Subway agreed to the first two and Rogers dropped his demand for the equal gift when the original gift was rescinded. Subway's headquarters wrote to all locations (over 30,000) explaining how the gift was in violation of franchisee policies. The company also explained that the company's non-discrimination policies would now include sexual orientation and gender identity.

===Blog===
On July 7, 2004, Rogers launched BlogActive, a personal blog. The blog was a focal point for outing closeted gay politicians who actively opposed gay rights. His work was profiled twice by The Washington Post, including a 2007 profile which asked if Rogers was The Most Feared Man On [Capitol] Hill.

Rogers' first major outing report was on US Rep. Edward L. Schrock (R-VA). Rogers published a set of recordings of Schrock using the MegaMates/Mega Phone Line, a service for men to meet other men for the purposes of meeting for sexual encounters. On August 30, 2004, during the Republican National Convention, Schrock ended his reelection campaign.

One year prior to the publishing of emails from US Rep. Mark Foley to a 16-year-old seeking sexual encounters with the teenager, Rogers reported on Foley on March 4, 2005.

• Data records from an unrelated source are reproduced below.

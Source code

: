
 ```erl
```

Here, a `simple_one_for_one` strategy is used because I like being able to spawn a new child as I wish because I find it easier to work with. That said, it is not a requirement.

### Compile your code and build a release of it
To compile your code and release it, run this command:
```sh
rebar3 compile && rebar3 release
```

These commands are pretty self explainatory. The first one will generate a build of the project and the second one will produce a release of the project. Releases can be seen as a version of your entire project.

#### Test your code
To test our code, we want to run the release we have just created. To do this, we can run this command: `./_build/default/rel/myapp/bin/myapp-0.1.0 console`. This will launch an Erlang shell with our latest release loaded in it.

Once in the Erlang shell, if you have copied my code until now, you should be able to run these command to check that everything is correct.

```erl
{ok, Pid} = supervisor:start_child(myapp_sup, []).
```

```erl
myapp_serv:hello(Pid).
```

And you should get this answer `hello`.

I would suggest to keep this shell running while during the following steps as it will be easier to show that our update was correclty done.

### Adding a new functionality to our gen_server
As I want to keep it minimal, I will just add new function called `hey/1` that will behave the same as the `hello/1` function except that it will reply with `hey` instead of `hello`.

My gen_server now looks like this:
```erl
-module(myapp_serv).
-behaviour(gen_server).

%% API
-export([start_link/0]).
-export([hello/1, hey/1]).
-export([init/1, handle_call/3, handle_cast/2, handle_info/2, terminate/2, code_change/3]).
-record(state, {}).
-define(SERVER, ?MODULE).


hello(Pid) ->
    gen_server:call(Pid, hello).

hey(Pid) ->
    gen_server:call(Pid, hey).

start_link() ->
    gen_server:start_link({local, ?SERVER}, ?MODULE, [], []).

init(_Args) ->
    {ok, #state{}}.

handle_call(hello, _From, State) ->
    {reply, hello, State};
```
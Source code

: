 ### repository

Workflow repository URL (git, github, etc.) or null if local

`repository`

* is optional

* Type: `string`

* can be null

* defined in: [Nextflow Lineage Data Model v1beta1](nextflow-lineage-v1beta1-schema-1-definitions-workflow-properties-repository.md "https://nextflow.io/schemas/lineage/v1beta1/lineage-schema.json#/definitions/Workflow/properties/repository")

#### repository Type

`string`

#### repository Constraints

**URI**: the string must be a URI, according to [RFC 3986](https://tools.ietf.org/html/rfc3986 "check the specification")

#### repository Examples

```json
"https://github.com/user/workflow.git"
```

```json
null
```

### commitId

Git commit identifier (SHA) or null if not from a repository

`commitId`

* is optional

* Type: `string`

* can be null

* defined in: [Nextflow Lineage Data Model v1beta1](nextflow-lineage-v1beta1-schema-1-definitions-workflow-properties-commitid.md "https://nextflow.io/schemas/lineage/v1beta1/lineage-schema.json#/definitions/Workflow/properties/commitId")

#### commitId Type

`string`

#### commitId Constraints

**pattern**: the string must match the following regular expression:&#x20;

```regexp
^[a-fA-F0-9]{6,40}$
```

On October 17, 2006, Rogers reported on sexual liaisons between US Senator Larry Craig (R-ID) and unnamed individuals in Washington, DC's Union Station. Rogers uncovered a news story from 1982 that tied Craig to a sex and drug scandal in the US Congress. Rogers reported on more recent activity in various places throughout the nation. Rogers' report prompted Craig to issue a denial. Nine months later, on June 11, 2007, Craig was arrested in the Minneapolis-St. Paul International Airport for lewd conduct.

==Outrage==
Rogers is the subject of the Magnolia Pictures/HBO film Outrage, a 2009 documentary by director Kirby Dick. The film focuses on closeted politicians and senior political staff who work against the LGBT community. Rogers's activities are followed and a number of his cases, including US Rep. Ed Schrock and US Senator Larry Craig, are central themes of the film. Rogers also served as a consultant to the filmmakers.

==Media==
Rogers has been a guest on cable television news channels and his appearances include programs on CNN, MSNBC, Fox News Channel, and Current TV.

In 2004 Rogers appeared on The O'Reilly Factor with Bill O'Reilly. During his appearance Rogers challenged the talk show host because O'Reilly outed a member of the Massachusetts Supreme Court, while attacking Rogers' work. The exchange was reported in the Chicago Tribune.

Rogers has been profiled by GQ magazine, named one of Out magazine's Out 100 and was selected as one of Genre magazine's Men We Love. He has been profiled twice by The Washington Post, both times by writer Jose Antonio Vargas.

Rogers is a guest-host of the Michelangelo Signorile Show on Sirius XM Radio, and The Ed Schultz Show on SiriusXM and national terrestrial radio.